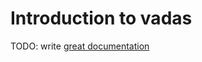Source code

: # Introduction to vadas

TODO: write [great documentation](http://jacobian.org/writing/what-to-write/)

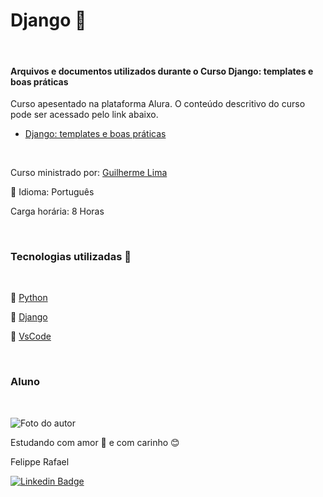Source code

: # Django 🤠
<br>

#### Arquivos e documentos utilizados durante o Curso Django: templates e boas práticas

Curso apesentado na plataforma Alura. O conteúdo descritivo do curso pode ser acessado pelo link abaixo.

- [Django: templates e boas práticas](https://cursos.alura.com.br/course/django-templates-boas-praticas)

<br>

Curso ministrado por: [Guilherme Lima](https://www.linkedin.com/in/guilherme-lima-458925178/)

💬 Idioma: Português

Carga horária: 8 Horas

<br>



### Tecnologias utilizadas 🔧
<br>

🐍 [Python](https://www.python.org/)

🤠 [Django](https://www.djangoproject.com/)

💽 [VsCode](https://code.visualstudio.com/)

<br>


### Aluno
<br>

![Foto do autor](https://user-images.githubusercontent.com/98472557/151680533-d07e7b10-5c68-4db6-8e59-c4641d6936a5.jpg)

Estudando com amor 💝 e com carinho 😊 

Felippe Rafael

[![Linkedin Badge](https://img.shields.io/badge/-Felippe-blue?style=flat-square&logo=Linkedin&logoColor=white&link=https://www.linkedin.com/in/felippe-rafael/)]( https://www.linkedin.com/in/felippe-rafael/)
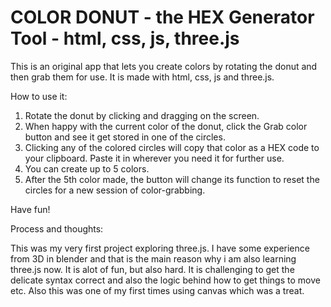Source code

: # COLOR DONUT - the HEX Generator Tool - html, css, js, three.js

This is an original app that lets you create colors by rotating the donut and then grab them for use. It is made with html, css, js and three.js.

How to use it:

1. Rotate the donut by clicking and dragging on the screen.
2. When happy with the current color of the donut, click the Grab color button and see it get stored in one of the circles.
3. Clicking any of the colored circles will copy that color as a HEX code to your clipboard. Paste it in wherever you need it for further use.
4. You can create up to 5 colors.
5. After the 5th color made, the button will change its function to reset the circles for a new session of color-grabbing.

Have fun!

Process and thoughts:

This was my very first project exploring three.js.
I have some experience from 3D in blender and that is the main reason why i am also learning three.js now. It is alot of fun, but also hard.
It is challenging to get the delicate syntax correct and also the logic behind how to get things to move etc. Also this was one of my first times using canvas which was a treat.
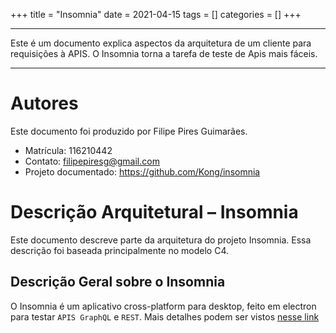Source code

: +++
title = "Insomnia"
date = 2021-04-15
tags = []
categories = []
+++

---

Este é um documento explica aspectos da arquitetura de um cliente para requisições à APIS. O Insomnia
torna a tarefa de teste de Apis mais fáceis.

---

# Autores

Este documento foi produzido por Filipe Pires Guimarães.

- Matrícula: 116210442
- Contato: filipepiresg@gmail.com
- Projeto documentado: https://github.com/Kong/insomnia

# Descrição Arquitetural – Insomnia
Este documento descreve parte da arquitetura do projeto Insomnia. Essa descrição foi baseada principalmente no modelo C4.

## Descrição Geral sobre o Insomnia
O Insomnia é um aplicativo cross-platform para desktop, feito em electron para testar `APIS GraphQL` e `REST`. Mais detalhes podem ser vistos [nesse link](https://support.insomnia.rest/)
▬▬▬
▶ **Directions for this task**
Retype exactly. Include each line from the start of the material through the line holding "Felippe Rafael", and leave the pictures out.

▶ **Output**
Source code

: # Introduction to vadas

TODO: write [great documentation](http://jacobian.org/writing/what-to-write/)

Source code

: # Django 🤠
<br>

#### Arquivos e documentos utilizados durante o Curso Django: templates e boas práticas

Curso apesentado na plataforma Alura. O conteúdo descritivo do curso pode ser acessado pelo link abaixo.

- [Django: templates e boas práticas](https://cursos.alura.com.br/course/django-templates-boas-praticas)

<br>

Curso ministrado por: [Guilherme Lima](https://www.linkedin.com/in/guilherme-lima-458925178/)

💬 Idioma: Português

Carga horária: 8 Horas

<br>



### Tecnologias utilizadas 🔧
<br>

🐍 [Python](https://www.python.org/)

🤠 [Django](https://www.djangoproject.com/)

💽 [VsCode](https://code.visualstudio.com/)

<br>


### Aluno
<br>

![Foto do autor](https://user-images.githubusercontent.com/98472557/151680533-d07e7b10-5c68-4db6-8e59-c4641d6936a5.jpg)

Estudando com amor 💝 e com carinho 😊 

Felippe Rafael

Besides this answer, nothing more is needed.